> WORK INSTRUCTIONS
Begin at the line containing "advanced AI-powered experiences." in the data below and go on through the line containing "Dynamic & Multimodal Interaction:**", repeating each line exactly; include both ends and no other line.

Records contained in a dataset:
※

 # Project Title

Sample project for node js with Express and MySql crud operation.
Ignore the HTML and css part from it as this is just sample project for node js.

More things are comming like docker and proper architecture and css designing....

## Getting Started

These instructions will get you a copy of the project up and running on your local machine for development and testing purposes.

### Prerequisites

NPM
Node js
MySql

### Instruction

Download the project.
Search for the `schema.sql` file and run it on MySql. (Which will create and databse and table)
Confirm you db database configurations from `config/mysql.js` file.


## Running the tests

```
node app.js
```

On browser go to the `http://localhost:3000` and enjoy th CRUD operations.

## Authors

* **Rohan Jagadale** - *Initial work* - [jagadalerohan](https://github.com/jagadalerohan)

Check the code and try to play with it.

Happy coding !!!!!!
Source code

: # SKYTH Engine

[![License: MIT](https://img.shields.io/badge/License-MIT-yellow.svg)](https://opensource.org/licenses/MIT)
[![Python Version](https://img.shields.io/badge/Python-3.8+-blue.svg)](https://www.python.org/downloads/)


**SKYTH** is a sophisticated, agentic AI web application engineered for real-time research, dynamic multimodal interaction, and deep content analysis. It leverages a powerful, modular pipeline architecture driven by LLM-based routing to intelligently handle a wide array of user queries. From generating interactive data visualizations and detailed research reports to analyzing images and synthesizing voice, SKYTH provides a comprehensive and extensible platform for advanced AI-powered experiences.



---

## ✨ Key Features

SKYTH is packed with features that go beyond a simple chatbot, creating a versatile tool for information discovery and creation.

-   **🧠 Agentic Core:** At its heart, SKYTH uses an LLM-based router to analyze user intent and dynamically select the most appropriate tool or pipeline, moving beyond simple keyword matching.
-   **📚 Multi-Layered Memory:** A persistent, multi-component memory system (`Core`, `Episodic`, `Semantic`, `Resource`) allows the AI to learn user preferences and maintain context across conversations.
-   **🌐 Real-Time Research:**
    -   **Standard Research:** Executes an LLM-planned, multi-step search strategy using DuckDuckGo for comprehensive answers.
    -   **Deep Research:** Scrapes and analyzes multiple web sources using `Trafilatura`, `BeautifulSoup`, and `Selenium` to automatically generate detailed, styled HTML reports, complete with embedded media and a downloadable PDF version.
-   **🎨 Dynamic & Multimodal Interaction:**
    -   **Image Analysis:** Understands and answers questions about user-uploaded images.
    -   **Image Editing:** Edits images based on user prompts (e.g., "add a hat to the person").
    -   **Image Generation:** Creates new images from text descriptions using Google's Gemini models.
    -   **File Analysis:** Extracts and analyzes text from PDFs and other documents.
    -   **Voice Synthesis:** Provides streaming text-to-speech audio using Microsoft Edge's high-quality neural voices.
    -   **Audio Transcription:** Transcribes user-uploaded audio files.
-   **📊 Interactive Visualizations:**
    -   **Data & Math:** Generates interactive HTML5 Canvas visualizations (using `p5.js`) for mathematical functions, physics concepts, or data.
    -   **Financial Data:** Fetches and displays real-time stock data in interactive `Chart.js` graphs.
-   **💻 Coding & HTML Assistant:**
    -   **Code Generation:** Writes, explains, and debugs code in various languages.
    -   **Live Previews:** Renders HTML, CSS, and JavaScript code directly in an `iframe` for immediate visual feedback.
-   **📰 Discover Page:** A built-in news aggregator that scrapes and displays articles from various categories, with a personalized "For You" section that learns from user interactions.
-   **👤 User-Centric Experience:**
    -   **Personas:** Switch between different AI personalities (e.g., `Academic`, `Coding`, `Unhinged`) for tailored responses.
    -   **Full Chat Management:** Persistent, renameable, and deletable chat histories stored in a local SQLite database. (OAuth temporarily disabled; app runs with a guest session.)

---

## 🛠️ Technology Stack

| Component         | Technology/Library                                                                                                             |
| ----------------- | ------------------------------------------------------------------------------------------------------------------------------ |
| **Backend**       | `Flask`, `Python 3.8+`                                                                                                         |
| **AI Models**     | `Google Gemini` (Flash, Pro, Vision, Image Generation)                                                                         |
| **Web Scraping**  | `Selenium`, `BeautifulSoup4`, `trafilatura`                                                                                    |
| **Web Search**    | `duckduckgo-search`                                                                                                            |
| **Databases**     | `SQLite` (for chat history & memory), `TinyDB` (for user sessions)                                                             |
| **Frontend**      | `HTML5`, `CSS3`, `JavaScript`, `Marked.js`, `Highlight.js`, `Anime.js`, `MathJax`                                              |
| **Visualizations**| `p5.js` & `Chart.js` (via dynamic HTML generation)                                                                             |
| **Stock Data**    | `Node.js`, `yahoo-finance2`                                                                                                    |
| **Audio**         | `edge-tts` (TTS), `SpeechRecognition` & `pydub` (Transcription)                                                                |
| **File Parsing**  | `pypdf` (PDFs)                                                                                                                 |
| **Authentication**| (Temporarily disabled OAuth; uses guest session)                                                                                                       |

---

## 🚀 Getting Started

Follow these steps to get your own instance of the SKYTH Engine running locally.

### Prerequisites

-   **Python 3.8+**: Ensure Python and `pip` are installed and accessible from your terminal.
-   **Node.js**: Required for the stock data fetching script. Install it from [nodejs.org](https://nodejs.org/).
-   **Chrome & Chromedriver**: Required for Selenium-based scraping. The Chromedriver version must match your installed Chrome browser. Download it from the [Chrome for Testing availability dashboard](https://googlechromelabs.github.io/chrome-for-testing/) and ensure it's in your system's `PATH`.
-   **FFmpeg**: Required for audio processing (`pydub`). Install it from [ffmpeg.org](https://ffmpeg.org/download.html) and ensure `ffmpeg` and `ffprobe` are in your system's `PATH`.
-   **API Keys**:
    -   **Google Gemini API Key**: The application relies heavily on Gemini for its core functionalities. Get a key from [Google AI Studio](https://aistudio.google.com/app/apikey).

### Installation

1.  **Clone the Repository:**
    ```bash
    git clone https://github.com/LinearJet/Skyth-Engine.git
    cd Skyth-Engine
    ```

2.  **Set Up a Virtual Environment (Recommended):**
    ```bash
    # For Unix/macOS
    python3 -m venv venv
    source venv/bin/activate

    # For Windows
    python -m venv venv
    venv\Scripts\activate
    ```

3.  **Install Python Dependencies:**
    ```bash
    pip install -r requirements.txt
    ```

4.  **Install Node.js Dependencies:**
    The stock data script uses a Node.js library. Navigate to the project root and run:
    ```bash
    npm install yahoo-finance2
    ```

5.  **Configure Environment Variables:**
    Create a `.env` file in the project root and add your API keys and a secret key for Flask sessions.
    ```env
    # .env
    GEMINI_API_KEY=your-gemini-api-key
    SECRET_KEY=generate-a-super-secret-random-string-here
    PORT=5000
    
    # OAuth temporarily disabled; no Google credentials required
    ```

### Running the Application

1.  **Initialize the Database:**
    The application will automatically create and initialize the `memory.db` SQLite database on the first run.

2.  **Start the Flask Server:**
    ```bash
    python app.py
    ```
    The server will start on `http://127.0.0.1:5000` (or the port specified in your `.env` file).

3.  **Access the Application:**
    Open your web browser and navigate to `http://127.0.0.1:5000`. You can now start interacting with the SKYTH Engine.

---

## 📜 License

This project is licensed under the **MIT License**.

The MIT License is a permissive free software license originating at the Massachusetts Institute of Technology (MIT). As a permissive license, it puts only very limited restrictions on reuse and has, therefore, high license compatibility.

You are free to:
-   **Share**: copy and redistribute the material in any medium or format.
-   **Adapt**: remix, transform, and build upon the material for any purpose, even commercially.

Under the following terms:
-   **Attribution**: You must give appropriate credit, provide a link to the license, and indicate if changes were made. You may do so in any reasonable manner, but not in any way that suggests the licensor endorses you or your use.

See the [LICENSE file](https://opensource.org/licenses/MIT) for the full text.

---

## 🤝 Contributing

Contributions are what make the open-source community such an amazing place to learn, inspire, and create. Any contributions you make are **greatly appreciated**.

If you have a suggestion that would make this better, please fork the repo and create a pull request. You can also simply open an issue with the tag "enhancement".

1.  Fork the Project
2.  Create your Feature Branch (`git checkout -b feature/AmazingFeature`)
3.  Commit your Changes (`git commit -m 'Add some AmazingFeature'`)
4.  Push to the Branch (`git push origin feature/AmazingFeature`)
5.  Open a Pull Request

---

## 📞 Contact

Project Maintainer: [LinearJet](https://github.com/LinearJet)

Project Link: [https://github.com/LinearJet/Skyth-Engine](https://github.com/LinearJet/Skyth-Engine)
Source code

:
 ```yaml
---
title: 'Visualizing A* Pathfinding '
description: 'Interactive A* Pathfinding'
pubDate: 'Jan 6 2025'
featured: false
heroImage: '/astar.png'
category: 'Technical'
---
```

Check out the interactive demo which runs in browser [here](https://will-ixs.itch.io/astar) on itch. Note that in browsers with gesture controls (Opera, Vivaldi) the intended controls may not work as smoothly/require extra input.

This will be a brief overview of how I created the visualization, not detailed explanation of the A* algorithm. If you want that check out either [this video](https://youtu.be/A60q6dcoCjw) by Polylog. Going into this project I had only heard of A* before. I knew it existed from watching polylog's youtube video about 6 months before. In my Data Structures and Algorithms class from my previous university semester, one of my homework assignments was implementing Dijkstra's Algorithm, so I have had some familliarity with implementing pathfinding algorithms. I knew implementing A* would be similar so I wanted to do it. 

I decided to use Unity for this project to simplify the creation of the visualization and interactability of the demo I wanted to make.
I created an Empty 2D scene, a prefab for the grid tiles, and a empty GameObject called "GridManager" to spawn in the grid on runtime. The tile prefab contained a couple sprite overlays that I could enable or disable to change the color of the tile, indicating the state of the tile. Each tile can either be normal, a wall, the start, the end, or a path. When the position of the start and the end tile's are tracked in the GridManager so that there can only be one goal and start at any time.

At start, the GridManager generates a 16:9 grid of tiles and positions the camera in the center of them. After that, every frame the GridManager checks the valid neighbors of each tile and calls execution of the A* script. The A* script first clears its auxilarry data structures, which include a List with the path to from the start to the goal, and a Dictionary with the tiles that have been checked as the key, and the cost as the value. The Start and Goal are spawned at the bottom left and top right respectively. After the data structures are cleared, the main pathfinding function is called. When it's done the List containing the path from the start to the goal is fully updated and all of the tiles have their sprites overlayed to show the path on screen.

※

> THE ANSWER
**SKYTH** is a sophisticated, agentic AI web application engineered for real-time research, dynamic multimodal interaction, and deep content analysis. It leverages a powerful, modular pipeline architecture driven by LLM-based routing to intelligently handle a wide array of user queries. From generating interactive data visualizations and detailed research reports to analyzing images and synthesizing voice, SKYTH provides a comprehensive and extensible platform for advanced AI-powered experiences.



---

## ✨ Key Features

SKYTH is packed with features that go beyond a simple chatbot, creating a versatile tool for information discovery and creation.

-   **🧠 Agentic Core:** At its heart, SKYTH uses an LLM-based router to analyze user intent and dynamically select the most appropriate tool or pipeline, moving beyond simple keyword matching.
-   **📚 Multi-Layered Memory:** A persistent, multi-component memory system (`Core`, `Episodic`, `Semantic`, `Resource`) allows the AI to learn user preferences and maintain context across conversations.
-   **🌐 Real-Time Research:**
    -   **Standard Research:** Executes an LLM-planned, multi-step search strategy using DuckDuckGo for comprehensive answers.
    -   **Deep Research:** Scrapes and analyzes multiple web sources using `Trafilatura`, `BeautifulSoup`, and `Selenium` to automatically generate detailed, styled HTML reports, complete with embedded media and a downloadable PDF version.
-   **🎨 Dynamic & Multimodal Interaction:**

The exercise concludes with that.